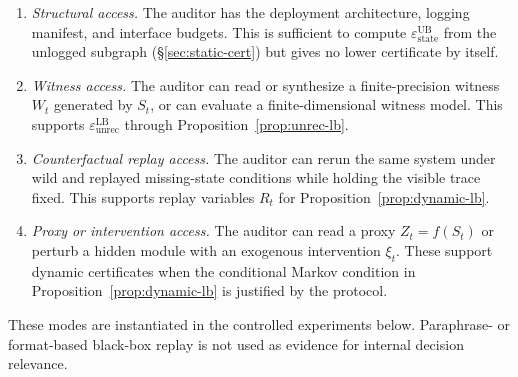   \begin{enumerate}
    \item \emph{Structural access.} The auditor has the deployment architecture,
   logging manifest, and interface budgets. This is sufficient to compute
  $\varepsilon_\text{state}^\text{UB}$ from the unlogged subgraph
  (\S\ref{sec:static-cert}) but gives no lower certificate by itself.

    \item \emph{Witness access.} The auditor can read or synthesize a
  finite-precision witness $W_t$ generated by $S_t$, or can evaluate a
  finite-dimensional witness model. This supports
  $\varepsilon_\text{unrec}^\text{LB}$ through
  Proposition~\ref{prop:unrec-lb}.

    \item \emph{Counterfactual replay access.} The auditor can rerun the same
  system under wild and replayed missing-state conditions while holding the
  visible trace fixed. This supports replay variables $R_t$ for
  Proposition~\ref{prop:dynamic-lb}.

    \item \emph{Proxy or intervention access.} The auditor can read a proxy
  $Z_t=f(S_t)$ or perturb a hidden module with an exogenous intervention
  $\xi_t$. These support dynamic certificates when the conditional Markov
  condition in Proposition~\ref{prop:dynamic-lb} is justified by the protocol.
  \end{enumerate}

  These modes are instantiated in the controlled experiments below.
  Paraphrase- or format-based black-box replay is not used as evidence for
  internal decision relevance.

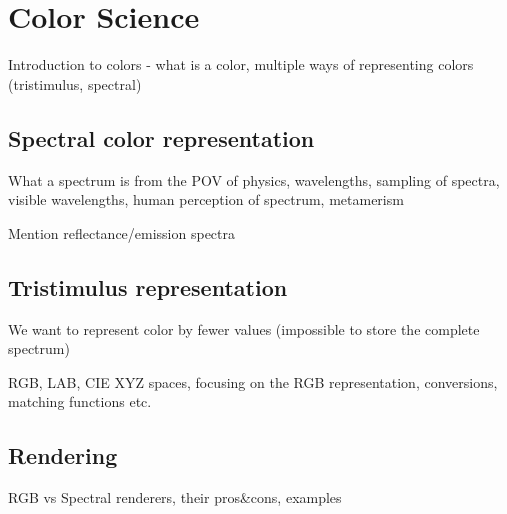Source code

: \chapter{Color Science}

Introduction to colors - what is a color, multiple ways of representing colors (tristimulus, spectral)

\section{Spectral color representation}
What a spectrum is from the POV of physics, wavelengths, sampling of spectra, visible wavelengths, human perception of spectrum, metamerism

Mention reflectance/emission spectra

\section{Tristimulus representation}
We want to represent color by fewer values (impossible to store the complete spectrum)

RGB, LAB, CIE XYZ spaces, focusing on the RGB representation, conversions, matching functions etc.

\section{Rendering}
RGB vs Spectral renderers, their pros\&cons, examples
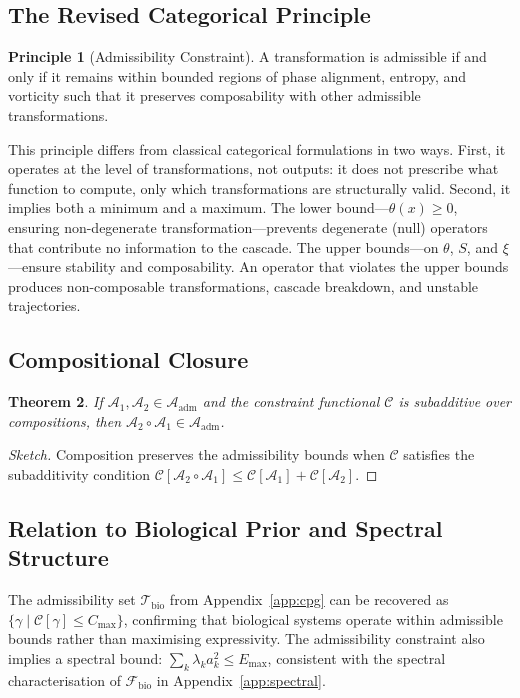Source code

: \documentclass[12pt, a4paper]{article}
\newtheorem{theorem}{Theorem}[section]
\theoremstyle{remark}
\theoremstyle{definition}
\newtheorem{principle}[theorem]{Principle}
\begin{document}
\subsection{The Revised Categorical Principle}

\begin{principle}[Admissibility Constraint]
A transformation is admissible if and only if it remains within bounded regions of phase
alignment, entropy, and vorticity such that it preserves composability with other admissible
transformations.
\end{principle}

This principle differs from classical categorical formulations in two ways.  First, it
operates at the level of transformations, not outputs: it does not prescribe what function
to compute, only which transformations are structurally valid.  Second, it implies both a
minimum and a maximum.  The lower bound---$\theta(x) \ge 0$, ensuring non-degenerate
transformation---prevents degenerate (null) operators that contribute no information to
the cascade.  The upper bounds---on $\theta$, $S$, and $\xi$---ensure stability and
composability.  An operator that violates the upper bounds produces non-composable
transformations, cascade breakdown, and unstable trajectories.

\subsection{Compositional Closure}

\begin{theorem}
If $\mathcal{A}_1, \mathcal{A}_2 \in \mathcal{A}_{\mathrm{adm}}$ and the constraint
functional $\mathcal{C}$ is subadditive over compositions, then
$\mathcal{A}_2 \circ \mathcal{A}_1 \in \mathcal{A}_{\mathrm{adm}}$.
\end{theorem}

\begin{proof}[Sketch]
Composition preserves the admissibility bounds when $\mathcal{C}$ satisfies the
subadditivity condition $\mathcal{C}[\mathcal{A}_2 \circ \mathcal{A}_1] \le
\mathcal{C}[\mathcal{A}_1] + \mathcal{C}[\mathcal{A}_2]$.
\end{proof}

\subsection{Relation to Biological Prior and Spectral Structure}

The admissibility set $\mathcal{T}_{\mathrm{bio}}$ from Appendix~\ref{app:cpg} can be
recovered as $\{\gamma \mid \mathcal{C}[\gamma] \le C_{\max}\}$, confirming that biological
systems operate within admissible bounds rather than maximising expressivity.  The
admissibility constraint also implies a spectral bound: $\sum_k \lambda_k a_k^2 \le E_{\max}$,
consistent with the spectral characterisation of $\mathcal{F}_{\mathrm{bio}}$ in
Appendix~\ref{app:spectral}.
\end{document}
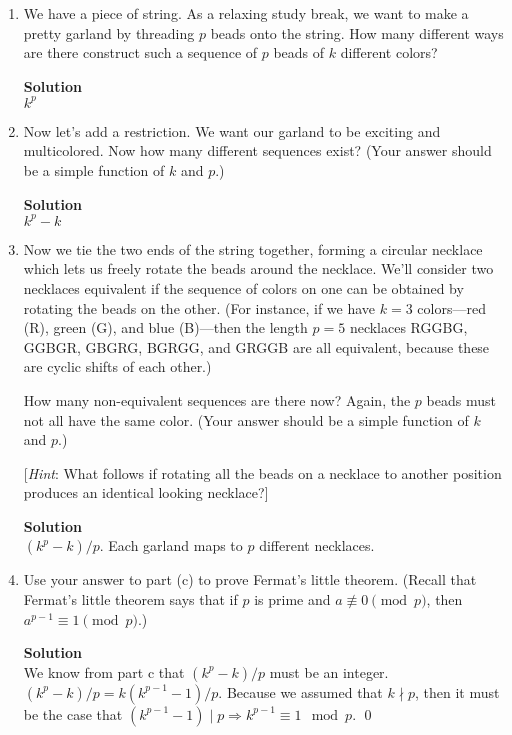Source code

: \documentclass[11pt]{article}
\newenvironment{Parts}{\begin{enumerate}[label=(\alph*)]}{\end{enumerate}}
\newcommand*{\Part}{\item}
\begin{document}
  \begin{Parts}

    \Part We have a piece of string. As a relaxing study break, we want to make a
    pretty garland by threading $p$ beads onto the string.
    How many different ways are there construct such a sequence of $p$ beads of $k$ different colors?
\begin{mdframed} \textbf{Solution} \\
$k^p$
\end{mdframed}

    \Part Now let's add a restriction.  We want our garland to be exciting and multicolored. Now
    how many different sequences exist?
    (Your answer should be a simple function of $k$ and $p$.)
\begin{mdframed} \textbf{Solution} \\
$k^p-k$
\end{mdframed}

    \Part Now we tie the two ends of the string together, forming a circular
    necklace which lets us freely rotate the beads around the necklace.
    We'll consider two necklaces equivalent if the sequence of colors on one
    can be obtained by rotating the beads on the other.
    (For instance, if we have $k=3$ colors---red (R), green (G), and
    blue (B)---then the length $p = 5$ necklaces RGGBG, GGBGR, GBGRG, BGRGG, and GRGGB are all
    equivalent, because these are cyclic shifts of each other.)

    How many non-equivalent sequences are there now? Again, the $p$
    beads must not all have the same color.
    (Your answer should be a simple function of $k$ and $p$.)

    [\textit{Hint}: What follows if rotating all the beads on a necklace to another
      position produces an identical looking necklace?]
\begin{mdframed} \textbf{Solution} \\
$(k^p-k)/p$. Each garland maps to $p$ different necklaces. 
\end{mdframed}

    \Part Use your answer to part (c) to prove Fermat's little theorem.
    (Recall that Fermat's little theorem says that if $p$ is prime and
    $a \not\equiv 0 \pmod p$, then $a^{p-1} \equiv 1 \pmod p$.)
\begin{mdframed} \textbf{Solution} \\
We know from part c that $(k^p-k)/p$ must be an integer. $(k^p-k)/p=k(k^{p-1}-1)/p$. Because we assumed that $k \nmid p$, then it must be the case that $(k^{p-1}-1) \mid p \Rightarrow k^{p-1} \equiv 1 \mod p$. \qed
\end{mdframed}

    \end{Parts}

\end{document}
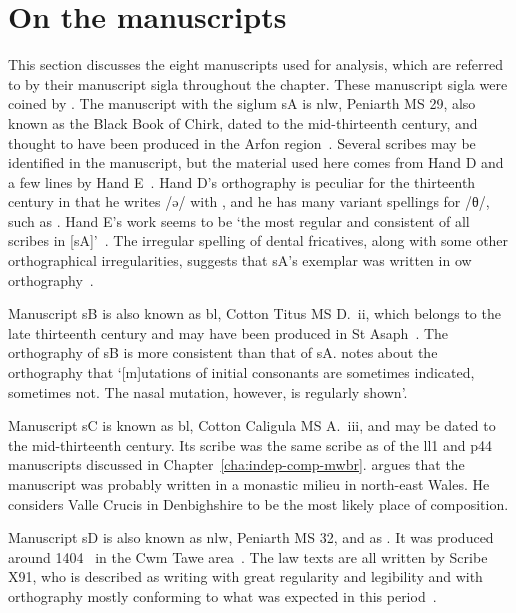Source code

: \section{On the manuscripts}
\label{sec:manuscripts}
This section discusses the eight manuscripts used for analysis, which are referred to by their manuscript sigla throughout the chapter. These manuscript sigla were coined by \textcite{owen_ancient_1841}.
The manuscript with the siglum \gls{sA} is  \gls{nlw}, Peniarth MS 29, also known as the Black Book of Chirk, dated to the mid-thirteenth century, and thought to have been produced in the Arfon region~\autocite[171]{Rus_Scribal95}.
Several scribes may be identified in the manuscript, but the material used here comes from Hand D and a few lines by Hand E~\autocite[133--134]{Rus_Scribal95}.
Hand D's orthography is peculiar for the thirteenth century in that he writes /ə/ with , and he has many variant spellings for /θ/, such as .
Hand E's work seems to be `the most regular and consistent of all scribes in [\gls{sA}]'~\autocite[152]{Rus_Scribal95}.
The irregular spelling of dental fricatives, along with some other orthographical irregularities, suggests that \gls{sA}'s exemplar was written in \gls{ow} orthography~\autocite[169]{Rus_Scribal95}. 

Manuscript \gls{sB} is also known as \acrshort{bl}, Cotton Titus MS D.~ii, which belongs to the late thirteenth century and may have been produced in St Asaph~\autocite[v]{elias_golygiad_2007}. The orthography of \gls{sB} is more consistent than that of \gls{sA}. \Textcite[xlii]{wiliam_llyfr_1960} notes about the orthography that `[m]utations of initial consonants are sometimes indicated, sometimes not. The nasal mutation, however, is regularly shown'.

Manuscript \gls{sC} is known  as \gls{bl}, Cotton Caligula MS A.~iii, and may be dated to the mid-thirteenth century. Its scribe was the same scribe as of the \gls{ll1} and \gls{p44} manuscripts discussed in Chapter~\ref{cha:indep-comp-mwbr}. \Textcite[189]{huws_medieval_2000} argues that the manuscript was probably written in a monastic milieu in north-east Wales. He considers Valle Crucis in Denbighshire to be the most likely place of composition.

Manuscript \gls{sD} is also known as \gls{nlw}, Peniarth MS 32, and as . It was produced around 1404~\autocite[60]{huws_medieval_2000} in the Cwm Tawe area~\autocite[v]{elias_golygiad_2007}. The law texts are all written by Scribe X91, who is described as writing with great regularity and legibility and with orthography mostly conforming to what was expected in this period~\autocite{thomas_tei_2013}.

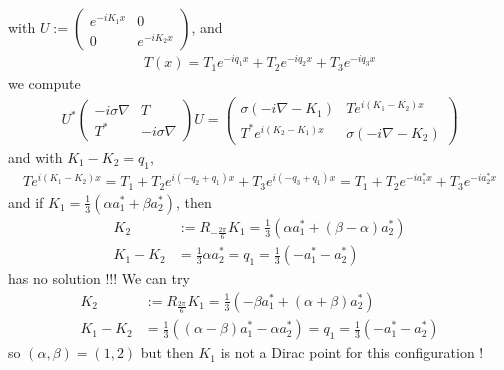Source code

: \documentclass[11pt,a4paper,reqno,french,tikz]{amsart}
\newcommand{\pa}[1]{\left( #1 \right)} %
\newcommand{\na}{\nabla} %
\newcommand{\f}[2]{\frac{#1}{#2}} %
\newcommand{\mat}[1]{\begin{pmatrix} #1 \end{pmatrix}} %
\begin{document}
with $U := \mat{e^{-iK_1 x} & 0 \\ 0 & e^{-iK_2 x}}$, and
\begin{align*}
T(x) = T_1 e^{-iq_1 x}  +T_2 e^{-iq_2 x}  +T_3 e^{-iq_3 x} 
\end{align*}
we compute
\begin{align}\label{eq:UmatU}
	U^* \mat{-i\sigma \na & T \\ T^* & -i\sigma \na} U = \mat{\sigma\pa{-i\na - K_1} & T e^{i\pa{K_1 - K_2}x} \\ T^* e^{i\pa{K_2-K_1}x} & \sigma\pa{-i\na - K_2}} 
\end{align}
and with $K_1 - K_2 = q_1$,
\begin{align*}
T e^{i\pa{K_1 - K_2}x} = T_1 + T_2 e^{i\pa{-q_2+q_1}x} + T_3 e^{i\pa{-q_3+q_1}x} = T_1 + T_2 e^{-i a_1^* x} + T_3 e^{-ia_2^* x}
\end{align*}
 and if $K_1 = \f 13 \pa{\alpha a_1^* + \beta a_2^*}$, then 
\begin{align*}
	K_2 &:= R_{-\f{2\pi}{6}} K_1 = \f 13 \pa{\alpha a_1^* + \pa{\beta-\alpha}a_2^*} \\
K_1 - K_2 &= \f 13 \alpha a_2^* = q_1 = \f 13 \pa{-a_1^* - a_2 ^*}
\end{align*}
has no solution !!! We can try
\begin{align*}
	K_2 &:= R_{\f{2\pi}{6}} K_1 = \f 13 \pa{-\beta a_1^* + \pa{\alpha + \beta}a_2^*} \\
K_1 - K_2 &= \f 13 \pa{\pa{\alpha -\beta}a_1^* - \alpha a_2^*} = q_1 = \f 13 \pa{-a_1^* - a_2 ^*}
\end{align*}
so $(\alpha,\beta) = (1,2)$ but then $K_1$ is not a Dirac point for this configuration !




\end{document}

ABOUT THIS TASK:
For each line of the listing that holds the word "compute", show that line.

RESPONSE AREA:
   logging manifest, and interface budgets. This is sufficient to compute
to compute, only which transformations are structurally valid.  Second, it implies both a
we compute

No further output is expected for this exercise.